HAWARDEN CASTLE—HOME OF GLADSTONE
W. E. GLADSTONE.
We also visited the chapel near by where the statesman attended church and often read the service. His son-in-law, the present rector, showed us the memorial, since unveiled, which will draw multitudes to this historic edifice. It is a marble group by the sculptor Richmond and represents the great Commoner and his wife sleeping side by side, an angel guarding them with outstretched wings. It is fitting that they should thus rest at the end of life, for they had together borne life's burdens and together shared the many triumphs that crowned their efforts. While he was master of the ship of state, she was mistress of an ideal home; while he was seeking to ameliorate the condition of the whole people, she was conducting a private orphanage within a stone's throw of the castle, an institution still maintained in her memory. So happy was the long married life of this well-mated pair that at the approach of death he requested the family not to permit his interment in Westminster Abbey, except on condition that his wife be given a place beside him, and this unusual honor was paid them.

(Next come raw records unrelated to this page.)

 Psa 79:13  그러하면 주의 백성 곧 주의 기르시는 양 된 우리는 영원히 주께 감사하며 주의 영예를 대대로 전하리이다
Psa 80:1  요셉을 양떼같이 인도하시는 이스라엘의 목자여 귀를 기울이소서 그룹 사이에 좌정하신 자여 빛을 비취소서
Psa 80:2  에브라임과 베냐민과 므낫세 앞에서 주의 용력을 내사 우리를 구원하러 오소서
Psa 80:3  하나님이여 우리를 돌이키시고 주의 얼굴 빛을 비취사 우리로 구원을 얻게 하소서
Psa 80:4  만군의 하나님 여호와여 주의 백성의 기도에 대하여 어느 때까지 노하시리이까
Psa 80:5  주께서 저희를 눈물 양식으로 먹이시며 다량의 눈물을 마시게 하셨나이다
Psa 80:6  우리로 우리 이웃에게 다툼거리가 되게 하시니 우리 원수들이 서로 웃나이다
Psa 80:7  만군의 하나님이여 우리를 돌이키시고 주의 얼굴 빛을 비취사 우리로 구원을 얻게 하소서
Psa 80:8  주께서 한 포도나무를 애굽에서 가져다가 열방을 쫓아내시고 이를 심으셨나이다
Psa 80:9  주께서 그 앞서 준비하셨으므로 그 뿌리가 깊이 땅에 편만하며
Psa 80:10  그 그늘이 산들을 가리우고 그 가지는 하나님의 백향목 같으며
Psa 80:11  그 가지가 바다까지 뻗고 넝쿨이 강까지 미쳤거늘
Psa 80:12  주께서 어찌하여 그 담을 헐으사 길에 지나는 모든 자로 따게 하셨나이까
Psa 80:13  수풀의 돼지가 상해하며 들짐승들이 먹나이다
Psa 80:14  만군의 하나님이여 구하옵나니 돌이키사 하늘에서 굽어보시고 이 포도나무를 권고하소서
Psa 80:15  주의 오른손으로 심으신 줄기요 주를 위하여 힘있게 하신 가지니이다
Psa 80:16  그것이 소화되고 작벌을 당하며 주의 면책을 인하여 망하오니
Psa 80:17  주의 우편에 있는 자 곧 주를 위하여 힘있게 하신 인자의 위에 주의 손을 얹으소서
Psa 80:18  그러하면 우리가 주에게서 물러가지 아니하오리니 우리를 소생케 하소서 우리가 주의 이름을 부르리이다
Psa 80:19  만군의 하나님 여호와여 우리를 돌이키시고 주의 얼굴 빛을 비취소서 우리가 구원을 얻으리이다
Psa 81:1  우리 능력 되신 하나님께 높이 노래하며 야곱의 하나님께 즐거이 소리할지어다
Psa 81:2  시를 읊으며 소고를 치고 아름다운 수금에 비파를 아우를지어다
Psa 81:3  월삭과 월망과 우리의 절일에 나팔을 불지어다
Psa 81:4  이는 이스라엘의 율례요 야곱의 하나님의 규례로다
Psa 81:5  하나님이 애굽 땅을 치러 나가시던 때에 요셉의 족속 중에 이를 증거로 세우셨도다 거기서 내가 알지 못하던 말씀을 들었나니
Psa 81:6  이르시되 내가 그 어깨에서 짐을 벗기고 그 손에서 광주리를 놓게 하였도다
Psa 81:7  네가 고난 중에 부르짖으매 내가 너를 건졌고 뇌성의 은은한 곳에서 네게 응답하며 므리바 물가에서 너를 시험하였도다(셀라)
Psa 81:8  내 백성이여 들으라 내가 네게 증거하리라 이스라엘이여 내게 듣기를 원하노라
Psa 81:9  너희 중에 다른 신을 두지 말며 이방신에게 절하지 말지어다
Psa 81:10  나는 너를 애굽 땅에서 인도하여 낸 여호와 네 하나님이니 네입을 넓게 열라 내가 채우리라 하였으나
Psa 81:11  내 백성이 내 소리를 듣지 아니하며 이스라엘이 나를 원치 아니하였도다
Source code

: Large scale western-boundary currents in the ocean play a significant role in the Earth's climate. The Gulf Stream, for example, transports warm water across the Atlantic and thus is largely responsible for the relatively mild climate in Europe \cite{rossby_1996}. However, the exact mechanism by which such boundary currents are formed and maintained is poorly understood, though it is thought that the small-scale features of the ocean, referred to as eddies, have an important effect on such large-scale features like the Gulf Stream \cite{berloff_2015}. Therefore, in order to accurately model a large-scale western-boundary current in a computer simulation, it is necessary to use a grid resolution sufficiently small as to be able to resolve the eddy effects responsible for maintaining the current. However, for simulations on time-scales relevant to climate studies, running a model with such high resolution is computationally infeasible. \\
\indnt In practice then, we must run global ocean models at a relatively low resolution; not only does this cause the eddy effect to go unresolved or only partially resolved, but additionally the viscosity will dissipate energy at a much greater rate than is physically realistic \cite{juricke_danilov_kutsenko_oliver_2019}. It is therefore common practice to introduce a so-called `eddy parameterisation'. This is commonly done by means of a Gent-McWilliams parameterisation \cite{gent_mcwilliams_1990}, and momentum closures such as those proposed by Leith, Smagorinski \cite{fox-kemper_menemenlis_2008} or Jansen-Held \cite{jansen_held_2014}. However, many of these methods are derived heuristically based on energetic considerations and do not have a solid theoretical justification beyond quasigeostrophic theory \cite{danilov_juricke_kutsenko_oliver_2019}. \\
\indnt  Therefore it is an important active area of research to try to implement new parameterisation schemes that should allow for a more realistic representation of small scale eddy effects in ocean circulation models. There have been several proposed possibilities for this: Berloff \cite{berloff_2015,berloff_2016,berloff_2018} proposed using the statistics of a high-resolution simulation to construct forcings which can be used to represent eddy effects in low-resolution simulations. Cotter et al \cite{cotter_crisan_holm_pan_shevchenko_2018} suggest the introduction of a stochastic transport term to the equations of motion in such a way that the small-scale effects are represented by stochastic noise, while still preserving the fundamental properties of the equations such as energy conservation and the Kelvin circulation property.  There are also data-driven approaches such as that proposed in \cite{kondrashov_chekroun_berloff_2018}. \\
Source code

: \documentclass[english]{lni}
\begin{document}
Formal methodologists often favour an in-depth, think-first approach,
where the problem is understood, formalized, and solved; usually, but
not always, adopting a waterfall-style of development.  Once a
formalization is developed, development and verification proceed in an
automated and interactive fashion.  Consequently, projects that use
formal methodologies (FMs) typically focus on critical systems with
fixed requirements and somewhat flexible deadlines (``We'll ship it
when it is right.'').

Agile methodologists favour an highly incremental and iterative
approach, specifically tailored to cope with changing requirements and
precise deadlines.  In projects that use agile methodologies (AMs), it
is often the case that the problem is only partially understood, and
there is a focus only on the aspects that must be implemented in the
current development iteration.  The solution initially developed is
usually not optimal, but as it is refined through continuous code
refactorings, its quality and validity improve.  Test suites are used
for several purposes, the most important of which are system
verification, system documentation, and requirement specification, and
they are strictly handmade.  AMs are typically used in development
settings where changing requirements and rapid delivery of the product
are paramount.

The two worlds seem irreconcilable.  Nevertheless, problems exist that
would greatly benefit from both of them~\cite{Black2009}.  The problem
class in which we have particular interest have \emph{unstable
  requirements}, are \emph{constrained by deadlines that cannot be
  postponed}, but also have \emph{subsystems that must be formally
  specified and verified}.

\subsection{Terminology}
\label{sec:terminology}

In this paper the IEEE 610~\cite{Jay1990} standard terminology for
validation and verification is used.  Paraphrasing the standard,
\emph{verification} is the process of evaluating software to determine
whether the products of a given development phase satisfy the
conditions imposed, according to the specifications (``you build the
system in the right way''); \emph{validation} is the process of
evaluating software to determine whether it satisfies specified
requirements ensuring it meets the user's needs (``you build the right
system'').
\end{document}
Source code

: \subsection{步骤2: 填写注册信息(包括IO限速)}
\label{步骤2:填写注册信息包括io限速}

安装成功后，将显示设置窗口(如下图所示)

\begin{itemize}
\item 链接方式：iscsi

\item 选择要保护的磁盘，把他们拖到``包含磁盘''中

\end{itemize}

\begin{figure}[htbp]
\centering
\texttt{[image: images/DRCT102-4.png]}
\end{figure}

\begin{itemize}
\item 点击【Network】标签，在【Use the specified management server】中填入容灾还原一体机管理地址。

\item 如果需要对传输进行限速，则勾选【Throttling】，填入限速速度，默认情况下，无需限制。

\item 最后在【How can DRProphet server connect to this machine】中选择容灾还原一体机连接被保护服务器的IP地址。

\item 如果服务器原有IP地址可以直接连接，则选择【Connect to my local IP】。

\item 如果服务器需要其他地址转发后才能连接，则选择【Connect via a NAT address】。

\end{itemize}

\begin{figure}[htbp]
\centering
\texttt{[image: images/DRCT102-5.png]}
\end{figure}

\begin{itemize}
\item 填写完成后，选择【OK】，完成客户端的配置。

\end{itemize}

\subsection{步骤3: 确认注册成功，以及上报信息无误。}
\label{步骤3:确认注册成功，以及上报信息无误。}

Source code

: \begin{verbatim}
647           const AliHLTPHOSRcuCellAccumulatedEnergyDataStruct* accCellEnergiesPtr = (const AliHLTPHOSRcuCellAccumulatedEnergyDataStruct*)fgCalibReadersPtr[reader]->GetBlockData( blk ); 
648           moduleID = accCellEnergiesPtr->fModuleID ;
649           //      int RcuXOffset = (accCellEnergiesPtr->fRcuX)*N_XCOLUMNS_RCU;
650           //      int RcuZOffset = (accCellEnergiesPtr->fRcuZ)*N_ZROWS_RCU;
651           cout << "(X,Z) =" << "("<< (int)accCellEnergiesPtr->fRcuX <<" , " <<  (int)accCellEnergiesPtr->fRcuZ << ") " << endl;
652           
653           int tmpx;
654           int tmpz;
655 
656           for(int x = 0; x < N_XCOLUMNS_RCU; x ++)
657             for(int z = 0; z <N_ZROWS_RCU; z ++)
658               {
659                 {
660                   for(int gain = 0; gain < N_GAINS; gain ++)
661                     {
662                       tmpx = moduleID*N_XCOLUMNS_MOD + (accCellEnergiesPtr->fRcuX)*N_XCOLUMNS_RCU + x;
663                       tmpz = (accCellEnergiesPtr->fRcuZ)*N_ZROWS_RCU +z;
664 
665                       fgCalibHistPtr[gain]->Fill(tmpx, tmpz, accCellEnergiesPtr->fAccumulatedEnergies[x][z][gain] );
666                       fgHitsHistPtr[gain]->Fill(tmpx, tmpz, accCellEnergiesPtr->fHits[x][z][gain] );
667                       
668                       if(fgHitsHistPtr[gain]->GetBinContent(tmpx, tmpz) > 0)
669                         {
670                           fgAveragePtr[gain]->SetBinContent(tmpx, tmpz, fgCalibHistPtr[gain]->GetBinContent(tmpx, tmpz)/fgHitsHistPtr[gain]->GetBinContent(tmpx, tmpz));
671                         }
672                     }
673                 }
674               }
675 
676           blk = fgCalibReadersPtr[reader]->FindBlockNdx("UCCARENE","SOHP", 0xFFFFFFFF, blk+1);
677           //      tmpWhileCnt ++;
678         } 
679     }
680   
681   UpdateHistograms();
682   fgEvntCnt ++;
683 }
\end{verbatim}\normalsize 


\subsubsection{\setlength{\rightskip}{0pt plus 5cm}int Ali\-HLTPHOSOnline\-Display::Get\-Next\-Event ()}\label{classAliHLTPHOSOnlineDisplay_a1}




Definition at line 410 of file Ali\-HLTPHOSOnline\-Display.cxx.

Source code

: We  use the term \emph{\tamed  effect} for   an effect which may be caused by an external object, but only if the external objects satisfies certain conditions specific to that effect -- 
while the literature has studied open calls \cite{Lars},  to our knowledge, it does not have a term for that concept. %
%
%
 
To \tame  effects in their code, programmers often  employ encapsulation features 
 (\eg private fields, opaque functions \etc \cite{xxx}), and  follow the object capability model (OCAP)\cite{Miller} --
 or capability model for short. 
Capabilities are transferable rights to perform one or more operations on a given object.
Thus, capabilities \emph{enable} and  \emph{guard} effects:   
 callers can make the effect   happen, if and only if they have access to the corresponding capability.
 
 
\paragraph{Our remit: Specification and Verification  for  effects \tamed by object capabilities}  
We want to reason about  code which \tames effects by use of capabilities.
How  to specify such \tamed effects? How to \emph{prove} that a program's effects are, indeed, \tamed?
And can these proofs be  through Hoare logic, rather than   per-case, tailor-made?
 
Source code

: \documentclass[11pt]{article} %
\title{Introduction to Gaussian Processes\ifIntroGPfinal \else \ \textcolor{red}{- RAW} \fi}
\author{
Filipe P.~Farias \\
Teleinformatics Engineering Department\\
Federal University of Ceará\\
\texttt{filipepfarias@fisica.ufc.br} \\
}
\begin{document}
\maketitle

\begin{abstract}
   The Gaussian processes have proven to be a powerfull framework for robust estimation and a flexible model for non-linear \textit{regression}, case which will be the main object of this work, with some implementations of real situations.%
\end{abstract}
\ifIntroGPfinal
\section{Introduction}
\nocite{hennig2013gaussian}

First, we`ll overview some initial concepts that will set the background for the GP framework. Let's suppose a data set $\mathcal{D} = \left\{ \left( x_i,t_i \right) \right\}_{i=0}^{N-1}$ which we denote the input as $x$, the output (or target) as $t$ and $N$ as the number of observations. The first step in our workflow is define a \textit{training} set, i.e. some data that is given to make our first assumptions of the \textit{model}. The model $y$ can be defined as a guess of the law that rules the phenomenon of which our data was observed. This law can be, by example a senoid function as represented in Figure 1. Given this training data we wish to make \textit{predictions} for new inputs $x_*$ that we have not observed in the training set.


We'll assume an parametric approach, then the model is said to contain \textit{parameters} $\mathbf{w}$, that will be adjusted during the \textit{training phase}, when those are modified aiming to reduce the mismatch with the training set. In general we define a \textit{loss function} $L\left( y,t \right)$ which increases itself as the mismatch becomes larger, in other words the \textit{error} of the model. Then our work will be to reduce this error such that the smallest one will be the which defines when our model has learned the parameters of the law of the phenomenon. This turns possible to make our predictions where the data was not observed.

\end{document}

Although nations boast of material wealth and manufacturing plants, their most valuable assets are their men and women of merit, and their greatest factories are their institutions of learning, which convert priceless raw material into a finished product of inestimable worth. Gladstone, vigorous in body, strong in mind and elevated in moral purpose, was an ornament to the age in which he lived and will be an inspiration to succeeding generations.